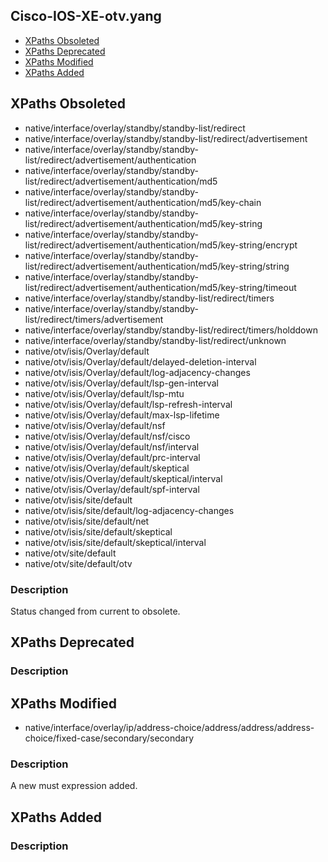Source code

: ## Cisco-IOS-XE-otv.yang


- [XPaths Obsoleted](#xpaths-obsoleted)
- [XPaths Deprecated](#xpaths-deprecated)
- [XPaths Modified](#xpaths-modified)
- [XPaths Added](#xpaths-added)

## XPaths Obsoleted

- native/interface/overlay/standby/standby-list/redirect
- native/interface/overlay/standby/standby-list/redirect/advertisement
- native/interface/overlay/standby/standby-list/redirect/advertisement/authentication
- native/interface/overlay/standby/standby-list/redirect/advertisement/authentication/md5
- native/interface/overlay/standby/standby-list/redirect/advertisement/authentication/md5/key-chain
- native/interface/overlay/standby/standby-list/redirect/advertisement/authentication/md5/key-string
- native/interface/overlay/standby/standby-list/redirect/advertisement/authentication/md5/key-string/encrypt
- native/interface/overlay/standby/standby-list/redirect/advertisement/authentication/md5/key-string/string
- native/interface/overlay/standby/standby-list/redirect/advertisement/authentication/md5/key-string/timeout
- native/interface/overlay/standby/standby-list/redirect/timers
- native/interface/overlay/standby/standby-list/redirect/timers/advertisement
- native/interface/overlay/standby/standby-list/redirect/timers/holddown
- native/interface/overlay/standby/standby-list/redirect/unknown
- native/otv/isis/Overlay/default
- native/otv/isis/Overlay/default/delayed-deletion-interval
- native/otv/isis/Overlay/default/log-adjacency-changes
- native/otv/isis/Overlay/default/lsp-gen-interval
- native/otv/isis/Overlay/default/lsp-mtu
- native/otv/isis/Overlay/default/lsp-refresh-interval
- native/otv/isis/Overlay/default/max-lsp-lifetime
- native/otv/isis/Overlay/default/nsf
- native/otv/isis/Overlay/default/nsf/cisco
- native/otv/isis/Overlay/default/nsf/interval
- native/otv/isis/Overlay/default/prc-interval
- native/otv/isis/Overlay/default/skeptical
- native/otv/isis/Overlay/default/skeptical/interval
- native/otv/isis/Overlay/default/spf-interval
- native/otv/isis/site/default
- native/otv/isis/site/default/log-adjacency-changes
- native/otv/isis/site/default/net
- native/otv/isis/site/default/skeptical
- native/otv/isis/site/default/skeptical/interval
- native/otv/site/default
- native/otv/site/default/otv

### Description

Status changed from current to obsolete.

## XPaths Deprecated

### Description

## XPaths Modified

- native/interface/overlay/ip/address-choice/address/address/address-choice/fixed-case/secondary/secondary

### Description

A new must expression added.

## XPaths Added

### Description
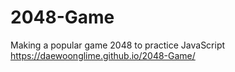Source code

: # 2048-Game
Making a popular game 2048 to practice JavaScript <br />
https://daewoonglime.github.io/2048-Game/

━━━━━━━━━━━━━━━━

▶ [ABOUT THIS TASK]:
Pictures are to be dropped, and the remaining data set down exactly.

▶ [ANSWER SECTION]:
Source code

: ## Cisco-IOS-XE-otv.yang


- [XPaths Obsoleted](#xpaths-obsoleted)
- [XPaths Deprecated](#xpaths-deprecated)
- [XPaths Modified](#xpaths-modified)
- [XPaths Added](#xpaths-added)

## XPaths Obsoleted

- native/interface/overlay/standby/standby-list/redirect
- native/interface/overlay/standby/standby-list/redirect/advertisement
- native/interface/overlay/standby/standby-list/redirect/advertisement/authentication
- native/interface/overlay/standby/standby-list/redirect/advertisement/authentication/md5
- native/interface/overlay/standby/standby-list/redirect/advertisement/authentication/md5/key-chain
- native/interface/overlay/standby/standby-list/redirect/advertisement/authentication/md5/key-string
- native/interface/overlay/standby/standby-list/redirect/advertisement/authentication/md5/key-string/encrypt
- native/interface/overlay/standby/standby-list/redirect/advertisement/authentication/md5/key-string/string
- native/interface/overlay/standby/standby-list/redirect/advertisement/authentication/md5/key-string/timeout
- native/interface/overlay/standby/standby-list/redirect/timers
- native/interface/overlay/standby/standby-list/redirect/timers/advertisement
- native/interface/overlay/standby/standby-list/redirect/timers/holddown
- native/interface/overlay/standby/standby-list/redirect/unknown
- native/otv/isis/Overlay/default
- native/otv/isis/Overlay/default/delayed-deletion-interval
- native/otv/isis/Overlay/default/log-adjacency-changes
- native/otv/isis/Overlay/default/lsp-gen-interval
- native/otv/isis/Overlay/default/lsp-mtu
- native/otv/isis/Overlay/default/lsp-refresh-interval
- native/otv/isis/Overlay/default/max-lsp-lifetime
- native/otv/isis/Overlay/default/nsf
- native/otv/isis/Overlay/default/nsf/cisco
- native/otv/isis/Overlay/default/nsf/interval
- native/otv/isis/Overlay/default/prc-interval
- native/otv/isis/Overlay/default/skeptical
- native/otv/isis/Overlay/default/skeptical/interval
- native/otv/isis/Overlay/default/spf-interval
- native/otv/isis/site/default
- native/otv/isis/site/default/log-adjacency-changes
- native/otv/isis/site/default/net
- native/otv/isis/site/default/skeptical
- native/otv/isis/site/default/skeptical/interval
- native/otv/site/default
- native/otv/site/default/otv

### Description

Status changed from current to obsolete.

## XPaths Deprecated

### Description

## XPaths Modified

- native/interface/overlay/ip/address-choice/address/address/address-choice/fixed-case/secondary/secondary

### Description

A new must expression added.

## XPaths Added

### Description
Source code

: # 2048-Game
Making a popular game 2048 to practice JavaScript <br />
https://daewoonglime.github.io/2048-Game/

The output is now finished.